> DATA SECTION
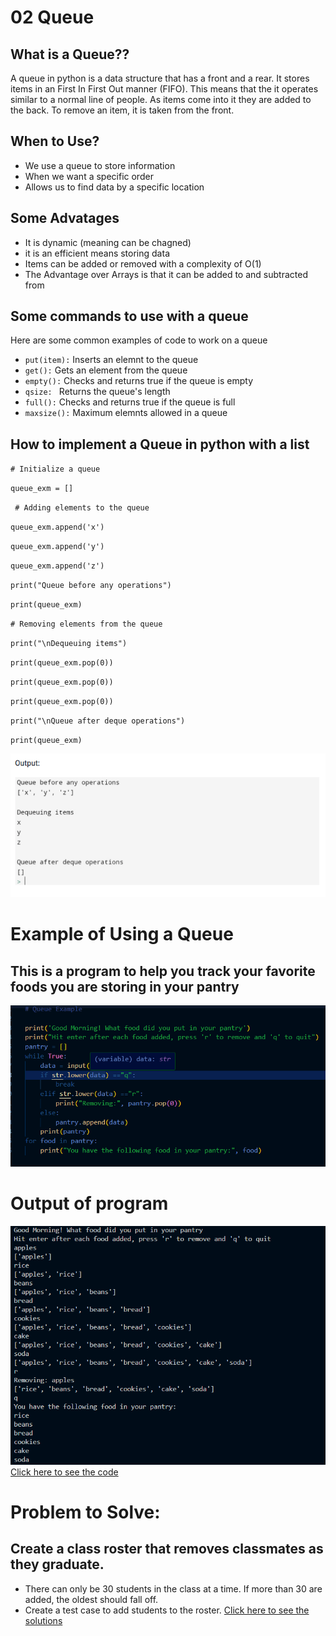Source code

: # 02 Queue
## What is a Queue??

A queue in python is a data structure that has a front and a rear. It stores items in an First In First Out manner (FIFO). This means that the it operates similar to a normal line of people. As items come into it they are added to the back. To remove an item, it is taken from the front. 

## When to Use?
* We use a queue to store information 
* When we want a specific order
* Allows us to find data by a specific location

## Some Advatages
* It is dynamic (meaning can be chagned)
* it is an efficient means storing data
* Items can be added or removed with a complexity of O(1)
* The Advantage over Arrays is that it can be added to and subtracted from

## Some commands to use with a queue
Here are some common examples of code to work on a queue
* ` put(item): ` Inserts an elemnt to the queue
* ` get(): ` Gets an element from the queue
* ` empty(): ` Checks and returns true if the queue is empty
* `qsize: ` Returns the queue's length
* ` full(): ` Checks and returns true if the queue is full
* ` maxsize(): ` Maximum elemnts allowed in a queue
 ## How to implement a Queue in python with a list
  ` # Initialize a queue `

`queue_exm = []`

` # Adding elements to the queue`

`queue_exm.append('x')`

`queue_exm.append('y')`

`queue_exm.append('z')`

`print("Queue before any operations")`

`print(queue_exm)`

`# Removing elements from the queue`

`print("\nDequeuing items")`

`print(queue_exm.pop(0))`

`print(queue_exm.pop(0))`

`print(queue_exm.pop(0))`

`print("\nQueue after deque operations")`

`print(queue_exm)`

![output of Queueing op](pictures/image.png)

# Example of Using a Queue
## This is a program to help you track your favorite foods you are storing in your pantry

![example of a queue](pictures/queue_example.png)
 # Output of program
 ![output](pictures/output_queue.png)
 [Click here to see the code](https://github.com/Leepermatt/cse212-final_project/blob/main/01-python_files.py)
 # Problem to Solve: 
 ## Create a class roster that removes classmates as they graduate.
* There can only be 30 students in the class at a time. If more than 30 are added, the oldest should fall off.
* Create a test case to add students to the roster.
[Click here to see the solutions](https://github.com/Leepermatt/cse212-final_project/blob/main/01-python_solution.py)
 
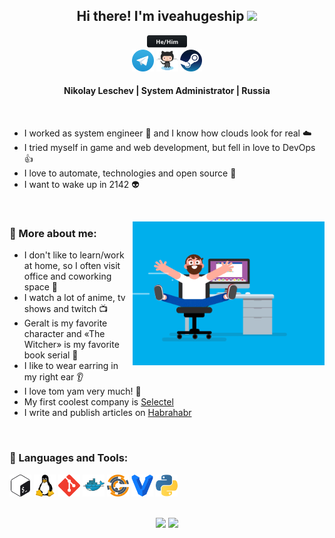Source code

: <div align="center">
  <h2>Hi there! I'm iveahugeship <img src="https://media.giphy.com/media/hvRJCLFzcasrR4ia7z/giphy.gif" width="30px"></h2>
  <a href="#"><img src="./assets/svg/hehim.svg" height=20 /></a>
</div>

<div align="center">
    <a href="https://t.me/iveahugeship"><img src="./assets/svg/telegram.svg" height=35 /></a>
    <a href="https://github.com/iveahugeship"><img src="./assets/svg/github.svg" height=35 /></a>
    <a href="https://steamcommunity.com/id/iveahugeship"><img src="./assets/svg/steam.svg" height=35 /></a>
    <!-- <a href="#"><img src="#" height=35 /></a> -->
</div>

<div align=center>
	<h4>Nikolay Leschev | System Administrator | Russia</h4>
</div>

<br>

- I worked as system engineer :rocket: and I know how clouds look for real :cloud:
- I tried myself in game and web development, but fell in love to DevOps :thumbsup:
- I love to automate, technologies and open source :robot:
- I want to wake up in 2142 :alien:

<br>

<a href="#"><img align=right src="./assets/gif/coder.gif" height=230 /></a>

### 🧐 More about me:

- I don't like to learn/work at home, so I often visit office and coworking space :office:
- I watch a lot of anime, tv shows and twitch :tv:
- Geralt is my favorite character and «The Witcher» is my favorite book serial :wolf:
- I like to wear earring in my right ear :ear:
- I love tom yam very much! :shallow_pan_of_food:
- My first coolest company is [Selectel](https://selectel.ru/)
- I write and publish articles on [Habrahabr](https://habr.com/ru/users/iveahugeship/)

<br>

### 🔨 Languages and Tools:

<a href="https://www.gnu.org/software/bash/"><img src="./assets/svg/bash.svg" height=35 /></a>  <a href="https://www.kernel.org/"><img src="./assets/svg/linux.svg" height=35 /></a>   <a href="https://git-scm.com/"><img src="./assets/svg/git.svg" height=35 /></a>   <a href="https://www.docker.com/"><img src="./assets/svg/docker.svg" height=35 /></a>   <a href="https://www.chef.io/"><img src="./assets/svg/chef.svg" height=35 /></a>   <a href="https://www.vagrantup.com/"><img src="./assets/svg/vagrant.svg" height=35 /></a>  <a href="https://www.python.org/"><img src="./assets/svg/python.svg" height=35 /></a>

<br>

<div align=center>
	<a href="#"><img src="https://visitor-badge.glitch.me/badge?page_id=iveahugeship.iveahugeship" height=23 /></a>
	<a href="https://www.buymeacoffee.com/iveahugeship"><img src="https://img.shields.io/badge/coffee-donate-yellow" height=23 /></a>
</div>
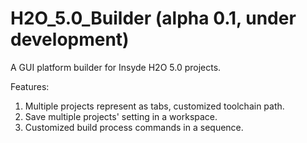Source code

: H2O_5.0_Builder (alpha 0.1, under development)
===============

A GUI platform builder for Insyde H2O 5.0 projects.

Features:
1. Multiple projects represent as tabs, customized toolchain path.
2. Save multiple projects' setting in a workspace.
3. Customized build process commands in a sequence.
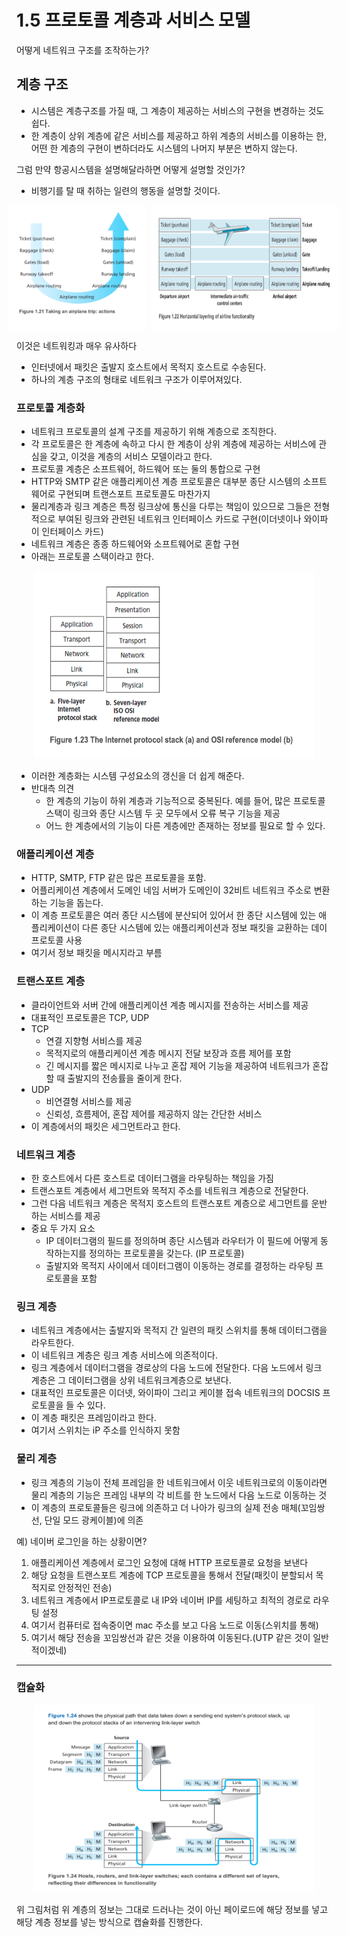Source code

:# 1.5 프로토콜 계층과 서비스 모델

어떻게 네트워크 구조를 조작하는가?

## 계층 구조

- 시스템은 계층구조를 가질 때, 그 계층이 제공하는 서비스의 구현을 변경하는 것도 쉽다.
- 한 계층이 상위 계층에 같은 서비스를 제공하고 하위 계층의 서비스를 이용하는 한, 어떤 한 계층의 구현이 변하더라도 시스템의 나머지 부분은 변하지 않는다.

그럼 만약 항공시스템을 설명해달라하면 어떻게 설명할 것인가?

- 비행기를 탈 때 취하는 일련의 행동을 설명할 것이다.

<div style="display: flex; justify-content: center;">
  <img style="margin-right: 10px;" width="300" height="200" src="image.png">
  <img width="300" height="200" src="image-1.png">
</div>

이것은 네트워킹과 매우 유사하다

- 인터넷에서 패킷은 출발지 호스트에서 목적지 호스트로 수송된다.
- 하나의 계층 구조의 형태로 네트워크 구조가 이루어져있다.

### 프로토콜 계층화

- 네트워크 프로토콜의 설계 구조를 제공하기 위해 계층으로 조직한다.
- 각 프로토콜은 한 계층에 속하고 다시 한 계층이 상위 계층에 제공하는 서비스에 관심을 갖고, 이것을 계층의 서비스 모델이라고 한다.
- 프로토콜 계층은 소프트웨어, 하드웨어 또는 둘의 통합으로 구현
- HTTP와 SMTP 같은 애플리케이션 계층 프로토콜은 대부분 종단 시스템의 소프트웨어로 구현되며 트랜스포트 프로토콜도 마찬가지
- 물리계층과 링크 계층은 특정 링크상에 통신을 다루는 책임이 있으므로 그들은 전형적으로 부여된 링크와 관련된 네트워크 인터페이스 카드로 구현(이더넷이나 와이파이 인터페이스 카드)
- 네트워크 계층은 종종 하드웨어와 소프트웨어로 혼합 구현
- 아래는 프로토콜 스택이라고 한다.

<p align="center"><img width="450" height = 300 src="image-2.png">

- 이러한 계층화는 시스템 구성요소의 갱신을 더 쉽게 해준다.
- 반대측 의견
    - 한 계층의 기능이 하위 계층과 기능적으로 중복된다. 예를 들어, 많은 프로토콜 스택이 링크와 종단 시스템 두 곳 모두에서 오류 복구 기능을 제공
    - 어느 한 계층에서의 기능이 다른 계층에만 존재하는 정보를 필요로 할 수 있다.

### 애플리케이션 계층

- HTTP, SMTP, FTP 같은 많은 프로토콜을 포함.
- 어플리케이션 계층에서 도메인 네임 서버가 도메인이 32비트 네트워크 주소로 변환하는 기능을 돕는다.
- 이 계층 프로토콜은 여러 종단 시스템에 분산되어 있어서 한 종단 시스템에 있는 애플리케이션이 다른 종단 시스템에 있는 애플리케이션과 정보 패킷을 교환하는 데이 프로토콜 사용
- 여기서 정보 패킷을 메시지라고 부름

### 트랜스포트 계층

- 클라이언트와 서버 간에 애플리케이션 계층 메시지를 전송하는 서비스를 제공
- 대표적인 프로토콜은 TCP, UDP
- TCP
    - 연결 지향형 서비스를 제공
    - 목적지로의 애플리케이션 계층 메시지 전달 보장과 흐름 제어를 포함
    - 긴 메시지를 짧은 메시지로 나누고 혼잡 제어 기능을 제공하여 네트워크가 혼잡할 때 출발지의 전송률을 줄이게 한다.
- UDP
    - 비연결형 서비스를 제공
    - 신뢰성, 흐름제어, 혼잡 제어를 제공하지 않는 간단한 서비스
- 이 계층에서의 패킷은 세그먼트라고 한다.

### 네트워크 계층

- 한 호스트에서 다른 호스트로 데이터그램을 라우팅하는 책임을 가짐
- 트랜스포트 계층에서 세그먼트와 목적지 주소를 네트워크 계층으로 전달한다.
- 그런 다음 네트워크 계층은 목적지 호스트의 트랜스포트 계층으로 세그먼트를 운반하는 서비스를 제공
- 중요 두 가지 요소
    - IP 데이터그램의 필드를 정의하며 종단 시스템과 라우터가 이 필드에 어떻게 동작하는지를 정의하는 프로토콜을 갖는다. (IP 프로토콜)
    - 출발지와 목적지 사이에서 데이터그램이 이동하는 경로를 결정하는 라우팅 프로토콜을 포함

### 링크 계층

- 네트워크 계층에서는 출발지와 목적지 간 일련의 패킷 스위치를 통해 데이터그램을 라우트한다.
- 이 네트워크 계층은 링크 계층 서비스에 의존적이다.
- 링크 계층에서 데이터그램을 경로상의 다음 노드에 전달한다. 다음 노드에서 링크 계층은 그 데이터그램을 상위 네트워크계층으로 보낸다.
- 대표적인 프로토콜은 이더넷, 와이파이 그리고 케이블 접속 네트워크의 DOCSIS 프로토콜을 들 수 있다.
- 이 계층 패킷은 프레임이라고 한다.
- 여기서 스위치는 iP 주소를 인식하지 못함

### 물리 계층

- 링크 계층의 기능이 전체 프레임을 한 네트워크에서 이웃 네트워크로의 이동이라면 물리 계층의 기능은 프레임 내부의 각 비트를 한 노드에서 다음 노드로 이동하는 것
- 이 계층의 프로토콜들은 링크에 의존하고 더 나아가 링크의 실제 전송 매체(꼬임쌍선, 단일 모드 광케이블)에 의존

예) 네이버 로그인을 하는 상황이면?

1. 애플리케이션 계층에서 로그인 요청에 대해 HTTP 프로토콜로 요청을 보낸다
2. 해당 요청을 트랜스포트 계층에 TCP 프로토콜을 통해서 전달(패킷이 분할되서 목적지로 안정적인 전송)
3. 네트워크 계층에서 IP프로토콜로 내 IP와 네이버 IP를 세팅하고 최적의 경로로 라우팅 설정
4. 여기서 컴퓨터로 접속중이면 mac 주소를 보고 다음 노드로 이동(스위치를 통해)
5. 여기서 해당 전송을 꼬임쌍선과 같은 것을 이용하여 이동된다.(UTP 같은 것이 일반적이겠네)

---

### 캡슐화

<p align="center"><img width="450" height = 300 src="image-3.png">

위 그림처럼 위 계층의 정보는 그대로 드러나는 것이 아닌 페이로드에 해당 정보를 넣고  해당 계층 정보를 넣는 방식으로 캡슐화를 진행한다.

> REQUIRED WORK
Note each line of the material holding "pictures" and copy it out.

> OUTPUT
![output of Queueing op](pictures/image.png)
![example of a queue](pictures/queue_example.png)
 ![output](pictures/output_queue.png)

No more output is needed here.